Virgil Maxey “VM” Wheeler III, 64, pleaded guilty to four charges of indecent behavior with a juvenile filed against him in state court in Jefferson parish, which neighbors New Orleans. He agreed to serve five years of probation in exchange for that plea, avoid contact with the victim for the rest of his life and register as a sex offender for 15 years, court records show.

Meanwhile, prosecutors dismissed charges of sexual battery of a child younger than 13 that they had initially leveled against him. The dismissed charges could have carried 10 years in prison if he had been convicted, based on Louisiana law in effect at the time of the admitted abuse.

Court documents spelling out Wheeler’s plea noted that the abuse occurred between 2000 and 2002.

Despite Tuesday’s plea, Wheeler is still facing a civil lawsuit demanding damages for his now acknowledged victim.

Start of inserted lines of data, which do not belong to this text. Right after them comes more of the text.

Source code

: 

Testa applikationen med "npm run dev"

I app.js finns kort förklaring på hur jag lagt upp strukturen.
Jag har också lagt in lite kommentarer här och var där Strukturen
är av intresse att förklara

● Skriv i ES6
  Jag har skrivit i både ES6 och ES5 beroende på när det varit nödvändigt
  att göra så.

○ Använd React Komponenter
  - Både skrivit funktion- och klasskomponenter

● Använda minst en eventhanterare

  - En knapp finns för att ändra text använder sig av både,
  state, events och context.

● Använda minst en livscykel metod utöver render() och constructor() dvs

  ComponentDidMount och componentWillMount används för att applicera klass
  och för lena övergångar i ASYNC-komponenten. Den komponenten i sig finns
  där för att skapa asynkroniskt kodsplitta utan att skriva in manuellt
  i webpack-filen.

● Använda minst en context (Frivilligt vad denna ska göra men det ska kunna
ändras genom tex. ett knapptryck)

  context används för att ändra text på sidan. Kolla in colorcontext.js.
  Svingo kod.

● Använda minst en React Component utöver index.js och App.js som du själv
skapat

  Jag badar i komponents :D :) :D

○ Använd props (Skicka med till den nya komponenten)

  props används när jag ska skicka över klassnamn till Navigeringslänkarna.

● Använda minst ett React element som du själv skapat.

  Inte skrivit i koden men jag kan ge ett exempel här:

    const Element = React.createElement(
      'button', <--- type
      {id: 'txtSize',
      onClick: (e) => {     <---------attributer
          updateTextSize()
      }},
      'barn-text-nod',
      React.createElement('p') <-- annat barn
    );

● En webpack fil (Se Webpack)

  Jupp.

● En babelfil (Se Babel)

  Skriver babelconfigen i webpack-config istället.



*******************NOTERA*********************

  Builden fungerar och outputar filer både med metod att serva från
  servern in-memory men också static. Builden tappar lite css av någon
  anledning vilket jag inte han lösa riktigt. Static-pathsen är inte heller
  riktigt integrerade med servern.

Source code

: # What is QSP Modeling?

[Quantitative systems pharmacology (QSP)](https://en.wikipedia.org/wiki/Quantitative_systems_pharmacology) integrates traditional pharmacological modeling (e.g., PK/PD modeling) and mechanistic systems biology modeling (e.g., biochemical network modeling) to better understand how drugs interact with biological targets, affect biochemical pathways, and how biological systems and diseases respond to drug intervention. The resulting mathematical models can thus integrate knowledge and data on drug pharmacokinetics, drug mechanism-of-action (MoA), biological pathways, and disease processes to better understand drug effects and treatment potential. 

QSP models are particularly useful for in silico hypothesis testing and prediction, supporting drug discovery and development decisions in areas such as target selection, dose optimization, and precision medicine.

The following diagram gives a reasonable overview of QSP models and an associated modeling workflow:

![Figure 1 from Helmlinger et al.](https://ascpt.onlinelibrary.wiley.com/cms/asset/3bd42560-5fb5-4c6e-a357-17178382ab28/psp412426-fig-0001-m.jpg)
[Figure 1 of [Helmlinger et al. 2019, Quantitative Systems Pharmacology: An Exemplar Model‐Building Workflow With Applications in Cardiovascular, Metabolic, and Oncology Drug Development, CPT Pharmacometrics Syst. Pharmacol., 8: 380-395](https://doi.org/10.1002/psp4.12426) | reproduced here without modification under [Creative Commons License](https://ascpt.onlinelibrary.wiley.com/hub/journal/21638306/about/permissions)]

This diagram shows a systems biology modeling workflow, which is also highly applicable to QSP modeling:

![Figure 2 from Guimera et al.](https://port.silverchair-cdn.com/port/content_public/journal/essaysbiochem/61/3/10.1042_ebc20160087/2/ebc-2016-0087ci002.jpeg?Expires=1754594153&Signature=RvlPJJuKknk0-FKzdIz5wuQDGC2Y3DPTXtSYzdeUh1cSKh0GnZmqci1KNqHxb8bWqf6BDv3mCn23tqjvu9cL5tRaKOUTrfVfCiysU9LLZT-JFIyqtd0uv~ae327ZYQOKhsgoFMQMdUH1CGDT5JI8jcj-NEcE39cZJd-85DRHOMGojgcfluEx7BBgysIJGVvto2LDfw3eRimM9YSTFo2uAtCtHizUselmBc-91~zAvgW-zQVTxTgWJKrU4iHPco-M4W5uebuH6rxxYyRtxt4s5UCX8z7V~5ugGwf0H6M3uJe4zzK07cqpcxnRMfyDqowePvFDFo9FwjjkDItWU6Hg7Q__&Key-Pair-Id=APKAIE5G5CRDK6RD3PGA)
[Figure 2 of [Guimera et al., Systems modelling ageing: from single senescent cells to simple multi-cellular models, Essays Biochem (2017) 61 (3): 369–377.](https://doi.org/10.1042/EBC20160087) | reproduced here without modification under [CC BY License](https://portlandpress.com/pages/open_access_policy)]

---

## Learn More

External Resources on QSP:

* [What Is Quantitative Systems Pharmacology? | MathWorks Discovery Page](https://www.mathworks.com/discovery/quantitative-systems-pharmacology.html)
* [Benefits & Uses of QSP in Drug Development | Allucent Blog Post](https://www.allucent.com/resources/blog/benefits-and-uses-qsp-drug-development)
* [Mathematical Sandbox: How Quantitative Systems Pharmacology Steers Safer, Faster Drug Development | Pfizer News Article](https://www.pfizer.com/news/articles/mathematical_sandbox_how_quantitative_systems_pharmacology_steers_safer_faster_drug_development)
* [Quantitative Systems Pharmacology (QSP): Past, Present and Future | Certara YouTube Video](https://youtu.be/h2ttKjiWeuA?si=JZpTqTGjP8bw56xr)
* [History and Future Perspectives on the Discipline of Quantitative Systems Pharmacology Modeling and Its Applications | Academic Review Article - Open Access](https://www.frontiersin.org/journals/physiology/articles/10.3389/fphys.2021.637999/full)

That suit claims – among other assertions – that prominent local Catholics unsuccessfully mounted a pressure campaign to get the victim to abandon his allegations against Wheeler, who was also a well-known attorney in the area, including an offer of $400,000 for the victim to stop cooperating with law enforcement officials.

Wheeler was once friends with the family of his accuser, whose identity is known but has not been published in news reports because media outlets do not name victims of sexual abuse without their permission.

The unresolved civil lawsuit alleges that the victim’s mother – knowing Wheeler dreamed of becoming a deacon – had reported to local church officials years ago that Wheeler had tried to coax the victim and the victim’s brother into bed during a ski trip when the victim was 12.

Nonetheless, church officials have maintained that the victim did not fully disclose details of his abuse at the hands of Wheeler until the summer of 2020. The New Orleans church by then had ordained Wheeler as one of its deacons, who are similar to priests, though they can join the clergy despite being married.

But the victim’s report against Wheeler prompted New Orleans’s archbishop, Gregory Aymond, to suspend Wheeler from his work as a deacon at a church in a suburban part of the city. Prosecutors in Jefferson parish charged Wheeler late last year. He declared himself not guilty at first but reversed himself Tuesday.

The victim on Tuesday read a statement in court that in part discussed how his pursuit of justice demonstrated how “you can turn pain into power”.

It wasn’t immediately clear whether the New Orleans archdiocese would add Wheeler to a list of clerics who have worked – or were ordained – locally and have been credibly accused of sexually abusing minors or vulnerable adults.

Aymond’s initial release of that list in 2018 – the same year as Wheeler’s ordination – led to a wave of lawsuits against the church, which has since filed for chapter 11 bankruptcy protection. The list’s release was meant as an act of transparency aimed at parishioners who had lost faith amid new revelations at the time linked to the global church’s clerical abuse crisis, dating back decades.

Last week, the Guardian was first to report that one of the claims filed as part of the bankruptcy case was from a former New Orleans seminarian who in the 1990s alleged that he was harassed at a local college which trains priests, including by Aymond, who was the school’s rector at the time. Aymond vehemently denies the claim.